Pequenos produtores de leite perdem espaço no abastecimento do país

Nas últimas três décadas, o cenário da produção de leite no Brasil passou por profundas transformações, conforme revelado por diversos estudos e levantamentos. Neste cenário, pesquisa mostra que pecuaristas que enviam mais de mil litros/dia são 10% do total, mas produzem 61% da matéria-prima.

Um olhar sobre os números do Censo Agropecuário do IBGE revela um quadro de redução significativa no número de produtores de leite. Em 1995/96, o censo apontava mais de 1,8 milhão de produtores, mas apenas 800 mil deles tinham excedentes comerciáveis. Dez anos depois, o número total de produtores caiu para 1,35 milhão, uma queda de 450 mil produtores, ou 25%. Em 2017, o censo registrou apenas 1,18 milhão de produtores, dos quais 634 mil comercializavam o leite.

Um estudo recentemente conduzido pela MilkPoint Ventures trouxe à tona uma realidade preocupante para os pequenos produtores de leite no Brasil. Este grupo, que historicamente desempenhou um papel importante no abastecimento de laticínios, está enfrentando desafios crescentes e perdendo relevância no setor. Embora esses produtores ainda representem uma parte considerável da indústria, estão sendo superados por um grupo menor, porém mais produtivo, de pecuaristas.

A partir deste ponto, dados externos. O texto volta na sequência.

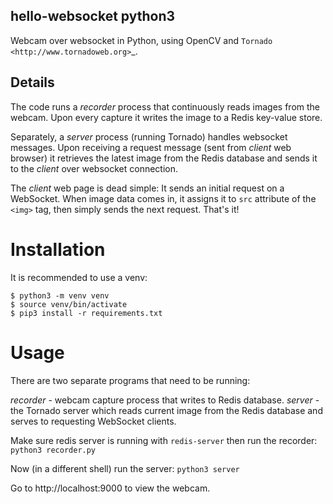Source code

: ## hello-websocket python3

Webcam over websocket in Python, using OpenCV and 
`Tornado <http://www.tornadoweb.org>`_.

## Details

The code runs a *recorder* process that continuously reads images
from the webcam. Upon every capture it writes the image to a Redis
key-value store.

Separately, a *server* process (running Tornado) handles websocket messages. 
Upon receiving a request message (sent from *client* web browser)
it retrieves the latest image from the Redis database and sends it 
to the *client* over websocket connection.

The *client* web page is dead simple: 
It sends an initial request on a WebSocket.
When image data comes in, it assigns it to ``src`` attribute of the
``<img>`` tag, then simply sends the next request. That's it!

# Installation
It is recommended to use a venv:
```
$ python3 -m venv venv
$ source venv/bin/activate
$ pip3 install -r requirements.txt
```

# Usage
There are two separate programs that need to be running:

*recorder* - webcam capture process that writes to Redis database.
*server* - the Tornado server which reads current image from 
   the Redis database and serves to requesting WebSocket clients.

Make sure redis server is running with `redis-server` then run the recorder:
```python3 recorder.py```

Now (in a different shell) run the server:
```python3 server```
   
Go to http://localhost:9000 to view the webcam.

De acordo com os dados da pesquisa da MilkPoint, que se baseou em informações de 41 laticínios, a grande maioria dos produtores de leite no Brasil, cerca de 60,7%, entrega menos de 200 litros de leite por dia. Surpreendentemente, essa parcela contribui com apenas 11,3% da produção total de leite. Por outro lado, um grupo menor, composto por pecuaristas que enviam mais de mil litros de leite diariamente, representa apenas 10% do total de produtores, mas é responsável por uma impressionante fatia de 61% do leite fornecido à indústria.

uma década, esse grupo de pecuaristas de grande escala compreendia apenas 5% do total de produtores e contribuía com 36% da produção. Hoje, metade deles envia mais de dois mil litros diariamente, respondendo por impressionantes 46,3% da oferta total de leite.

É importante notar que o conceito de “produtor” usado no censo inclui aqueles que têm alguma produção de leite, mesmo que para subsistência ou como subproduto da produção de carne, bem como produtores do mercado informal. No entanto, esses dados inegavelmente demonstram uma redução estrutural no número de produtores, independentemente das crises conjunturais, e isso se deve a uma série de fatores.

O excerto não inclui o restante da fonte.